9.4 KiB
Rust RPG Lang
An implementation of the RPG language from IBM.
Language reference: https://www.ibm.com/docs/en/i/7.5.0?topic=introduction-overview-rpg-iv-programming-language
Usage
Building
cargo build --release
Running
The compiler ships as a standalone binary that loads the embedded BNF grammar, builds a parser, and runs a suite of RPG IV snippet examples to demonstrate the grammar in action:
cargo run --bin demo
You will see output similar to:
=== RPG IV Free-Format Parser ===
[grammar] Loaded successfully.
[parser] Built successfully (all non-terminals resolved).
=== Parsing Examples ===
┌─ simple identifier (identifier) ─────────────────────
│ source : "myVar"
│ result : OK
└──────────────────────────────────────────────
...
=== Summary ===
total : 42
matched : 42
failed : 0
All examples parsed successfully.
Hello World in RPG IV
The following is a complete Hello World program written in RPG IV free-format syntax, as understood by this parser:
hello.rpg:
CTL-OPT DFTACTGRP(*NO);
DCL-S greeting CHAR(25) INZ('Hello, World!');
DCL-PROC main EXPORT;
DSPLY greeting;
RETURN;
END-PROC;
Breaking it down:
CTL-OPT DFTACTGRP(*NO);— control option spec declaring the program does not run in the default activation groupDCL-S greeting CHAR(25) INZ('Hello, World!');— standalone variable declaration: a 25-character field initialised to'Hello, World!'DCL-PROC main EXPORT; ... END-PROC;— a procedure namedmain, exported so it can be called as a program entry pointDSPLY greeting;— displays the value ofgreetingto the operator message queueRETURN;— returns from the procedure
To validate this program, execute the compiler to build the data:
cargo run --release -- -o main hello.rpg
Architecture
The compiler is split across two crates in a Cargo workspace:
| Crate | Role |
|---|---|
rust-langrpg |
Compiler front-end, mid-end, and LLVM back-end |
rpgrt |
C-compatible runtime shared library (librpgrt.so) |
Compilation pipeline
RPG IV source (.rpg)
│
▼
┌─────────────────────────────────────────┐
│ 1. BNF validation (bnf crate) │
│ src/rpg.bnf — embedded at compile │
│ time via include_str! │
└────────────────┬────────────────────────┘
│ parse tree (validation only)
▼
┌─────────────────────────────────────────┐
│ 2. Lowering pass (src/lower.rs) │
│ Hand-written recursive-descent │
│ tokenizer + parser → typed AST │
└────────────────┬────────────────────────┘
│ ast::Program
▼
┌─────────────────────────────────────────┐
│ 3. LLVM code generation (src/codegen.rs│
│ inkwell bindings → LLVM IR module │
└────────────────┬────────────────────────┘
│ .o object file
▼
┌─────────────────────────────────────────┐
│ 4. Linking (cc + librpgrt.so) │
│ Produces a standalone Linux ELF │
└─────────────────────────────────────────┘
Stage 1 — BNF validation (src/rpg.bnf + bnf crate)

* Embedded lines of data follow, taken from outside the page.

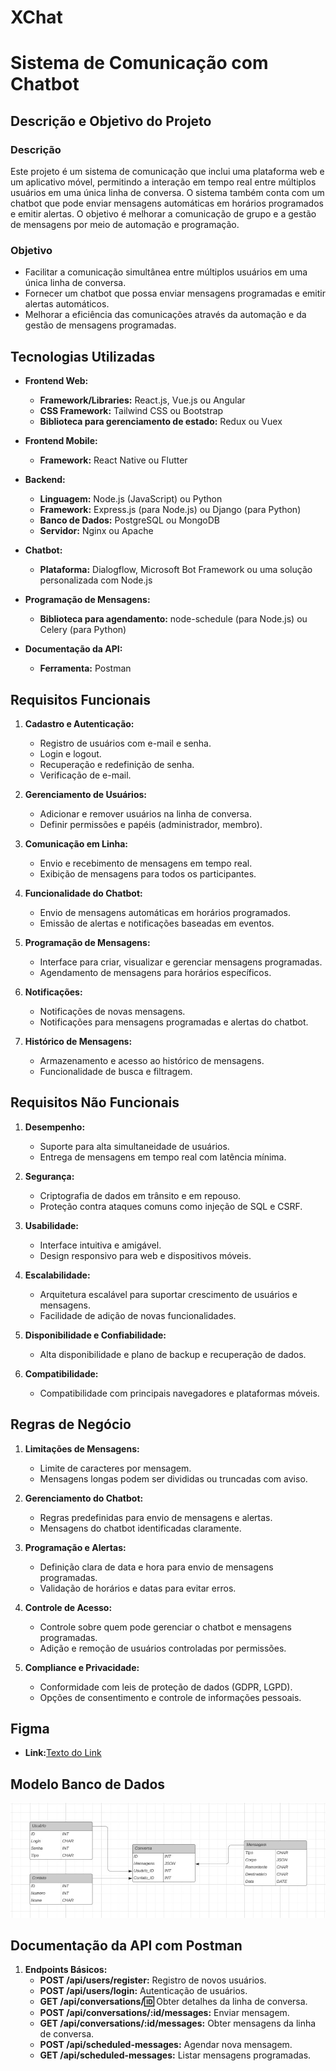 # XChat

# Sistema de Comunicação com Chatbot

## Descrição e Objetivo do Projeto

### Descrição
Este projeto é um sistema de comunicação que inclui uma plataforma web e um aplicativo móvel, permitindo a interação em tempo real entre múltiplos usuários em uma única linha de conversa. O sistema também conta com um chatbot que pode enviar mensagens automáticas em horários programados e emitir alertas. O objetivo é melhorar a comunicação de grupo e a gestão de mensagens por meio de automação e programação.

### Objetivo
- Facilitar a comunicação simultânea entre múltiplos usuários em uma única linha de conversa.
- Fornecer um chatbot que possa enviar mensagens programadas e emitir alertas automáticos.
- Melhorar a eficiência das comunicações através da automação e da gestão de mensagens programadas.

## Tecnologias Utilizadas

- **Frontend Web:**
  - **Framework/Libraries:** React.js, Vue.js ou Angular
  - **CSS Framework:** Tailwind CSS ou Bootstrap
  - **Biblioteca para gerenciamento de estado:** Redux ou Vuex

- **Frontend Mobile:**
  - **Framework:** React Native ou Flutter

- **Backend:**
  - **Linguagem:** Node.js (JavaScript) ou Python
  - **Framework:** Express.js (para Node.js) ou Django (para Python)
  - **Banco de Dados:** PostgreSQL ou MongoDB
  - **Servidor:** Nginx ou Apache

- **Chatbot:**
  - **Plataforma:** Dialogflow, Microsoft Bot Framework ou uma solução personalizada com Node.js

- **Programação de Mensagens:**
  - **Biblioteca para agendamento:** node-schedule (para Node.js) ou Celery (para Python)

- **Documentação da API:**
  - **Ferramenta:** Postman

## Requisitos Funcionais

1. **Cadastro e Autenticação:**
   - Registro de usuários com e-mail e senha.
   - Login e logout.
   - Recuperação e redefinição de senha.
   - Verificação de e-mail.

2. **Gerenciamento de Usuários:**
   - Adicionar e remover usuários na linha de conversa.
   - Definir permissões e papéis (administrador, membro).

3. **Comunicação em Linha:**
   - Envio e recebimento de mensagens em tempo real.
   - Exibição de mensagens para todos os participantes.

4. **Funcionalidade do Chatbot:**
   - Envio de mensagens automáticas em horários programados.
   - Emissão de alertas e notificações baseadas em eventos.

5. **Programação de Mensagens:**
   - Interface para criar, visualizar e gerenciar mensagens programadas.
   - Agendamento de mensagens para horários específicos.

6. **Notificações:**
   - Notificações de novas mensagens.
   - Notificações para mensagens programadas e alertas do chatbot.

7. **Histórico de Mensagens:**
   - Armazenamento e acesso ao histórico de mensagens.
   - Funcionalidade de busca e filtragem.

## Requisitos Não Funcionais

1. **Desempenho:**
   - Suporte para alta simultaneidade de usuários.
   - Entrega de mensagens em tempo real com latência mínima.

2. **Segurança:**
   - Criptografia de dados em trânsito e em repouso.
   - Proteção contra ataques comuns como injeção de SQL e CSRF.

3. **Usabilidade:**
   - Interface intuitiva e amigável.
   - Design responsivo para web e dispositivos móveis.

4. **Escalabilidade:**
   - Arquitetura escalável para suportar crescimento de usuários e mensagens.
   - Facilidade de adição de novas funcionalidades.

5. **Disponibilidade e Confiabilidade:**
   - Alta disponibilidade e plano de backup e recuperação de dados.

6. **Compatibilidade:**
   - Compatibilidade com principais navegadores e plataformas móveis.

## Regras de Negócio

1. **Limitações de Mensagens:**
   - Limite de caracteres por mensagem.
   - Mensagens longas podem ser divididas ou truncadas com aviso.

2. **Gerenciamento do Chatbot:**
   - Regras predefinidas para envio de mensagens e alertas.
   - Mensagens do chatbot identificadas claramente.

3. **Programação e Alertas:**
   - Definição clara de data e hora para envio de mensagens programadas.
   - Validação de horários e datas para evitar erros.

4. **Controle de Acesso:**
   - Controle sobre quem pode gerenciar o chatbot e mensagens programadas.
   - Adição e remoção de usuários controladas por permissões.

5. **Compliance e Privacidade:**
   - Conformidade com leis de proteção de dados (GDPR, LGPD).
   - Opções de consentimento e controle de informações pessoais.


## Figma
- **Link:**[Texto do Link](https://www.figma.com/proto/6106sX3b17CTg80JdCViFc/Whatsapp-2?node-id=0-1&t=dBAZjtLKMyNfvyCk-1)


## Modelo Banco de Dados
![modelo banco](imagens/modelo_banco.jpg)

## Documentação da API com Postman

1. **Endpoints Básicos:**
   - **POST /api/users/register:** Registro de novos usuários.
   - **POST /api/users/login:** Autenticação de usuários.
   - **GET /api/conversations/:id:** Obter detalhes da linha de conversa.
   - **POST /api/conversations/:id/messages:** Enviar mensagem.
   - **GET /api/conversations/:id/messages:** Obter mensagens da linha de conversa.
   - **POST /api/scheduled-messages:** Agendar nova mensagem.
   - **GET /api/scheduled-messages:** Listar mensagens programadas.

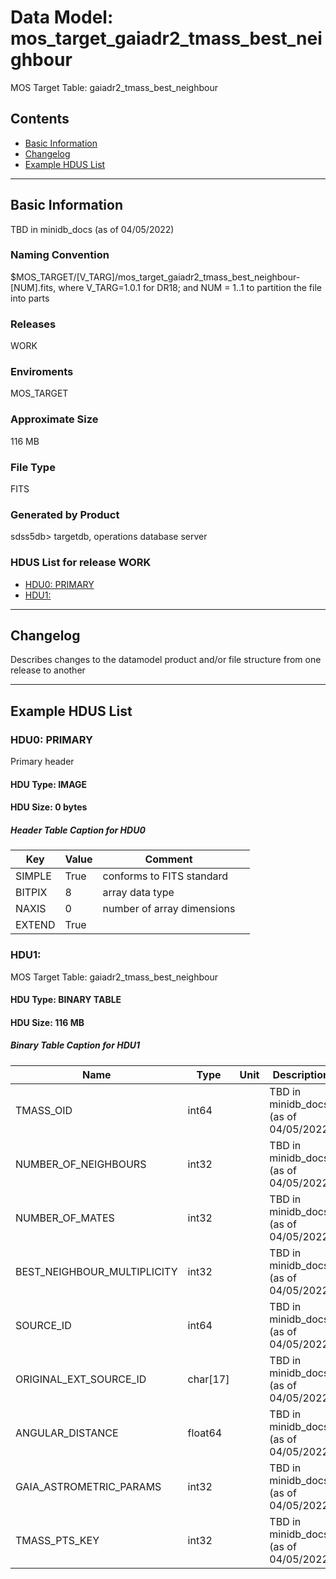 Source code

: # Data Model: mos_target_gaiadr2_tmass_best_neighbour


MOS Target Table: gaiadr2_tmass_best_neighbour


## Contents
- [Basic Information](#basic-information)
- [Changelog](#changelog)
- [Example HDUS List](#example-hdus-list)

---

## Basic Information
TBD in minidb_docs (as of 04/05/2022)

### Naming Convention
$MOS_TARGET/[V_TARG]/mos_target_gaiadr2_tmass_best_neighbour-[NUM].fits, where V_TARG=1.0.1 for DR18; and NUM = 1..1 to partition the file into parts

### Releases
WORK

### Enviroments
MOS_TARGET

### Approximate Size
116 MB

### File Type
FITS

### Generated by Product
sdss5db> targetdb, operations database server

### HDUS List for release WORK
  - [HDU0: PRIMARY](#hdu0-primary)
  - [HDU1: ](#hdu1-)

---

## Changelog
Describes changes to the datamodel product and/or file structure from one release to another

---
## Example HDUS List

### HDU0: PRIMARY
Primary header

#### HDU Type: IMAGE
#### HDU Size:  0 bytes

##### Header Table Caption for HDU0
Key | Value | Comment | |
| --- | --- | --- | --- |
| SIMPLE | True | conforms to FITS standard |
| BITPIX | 8 | array data type |
| NAXIS | 0 | number of array dimensions |
| EXTEND | True |  |



### HDU1: 
MOS Target Table: gaiadr2_tmass_best_neighbour

#### HDU Type: BINARY TABLE
#### HDU Size:  116 MB

##### Binary Table Caption for HDU1
Name | Type | Unit | Description |
| --- | --- | --- | --- |
 | TMASS_OID | int64 |  | TBD in minidb_docs (as of 04/05/2022) |
 | NUMBER_OF_NEIGHBOURS | int32 |  | TBD in minidb_docs (as of 04/05/2022) |
 | NUMBER_OF_MATES | int32 |  | TBD in minidb_docs (as of 04/05/2022) |
 | BEST_NEIGHBOUR_MULTIPLICITY | int32 |  | TBD in minidb_docs (as of 04/05/2022) |
 | SOURCE_ID | int64 |  | TBD in minidb_docs (as of 04/05/2022) |
 | ORIGINAL_EXT_SOURCE_ID | char[17] |  | TBD in minidb_docs (as of 04/05/2022) |
 | ANGULAR_DISTANCE | float64 |  | TBD in minidb_docs (as of 04/05/2022) |
 | GAIA_ASTROMETRIC_PARAMS | int32 |  | TBD in minidb_docs (as of 04/05/2022) |
 | TMASS_PTS_KEY | int32 |  | TBD in minidb_docs (as of 04/05/2022) |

The RPG IV free-format grammar is encoded in BNF notation in src/rpg.bnf and embedded at compile time with include_str!. At startup the compiler parses the grammar with the bnf crate to build a GrammarParser. Each source file is validated against the top-level <program> rule before any further processing. This stage acts as a gate: malformed source is rejected early with a clear parse error.
Stage 2 — Lowering to a typed AST (src/lower.rs)
The BNF parser only validates structure; it does not produce a typed tree suitable for code generation. A hand-written tokenizer and recursive-descent parser in lower.rs converts the raw source text into the typed Program AST defined in src/ast.rs.
The AST covers the full language surface that the compiler handles:
- Declarations —
CTL-OPT,DCL-S,DCL-C,DCL-DS,DCL-F, subroutines - Procedures —
DCL-PROC … END-PROCwithDCL-PI … END-PIparameter interfaces - Statements — assignment,
IF/ELSEIF/ELSE,DOW,DOU,FOR,SELECT/WHEN,MONITOR/ON-ERROR,CALLP,DSPLY,RETURN,LEAVE,ITER,LEAVESR,EXSR,CLEAR,RESET, all I/O opcodes - Expressions — literals, variables, qualified names (
ds.field), arithmetic, logical operators, comparisons, built-in functions (%LEN,%TRIM,%SUBST,%SCAN,%EOF,%SIZE,%ADDR,%SQRT,%ABS,%REM,%DIV, and more) - Types —
CHAR,VARCHAR,INT,UNS,FLOAT,PACKED,ZONED,BINDEC,IND,DATE,TIME,TIMESTAMP,POINTER,LIKE,LIKEDS
Unrecognised constructs produce Statement::Unimplemented or placeholder declaration variants rather than hard errors, so the compiler continues to lower the parts it understands.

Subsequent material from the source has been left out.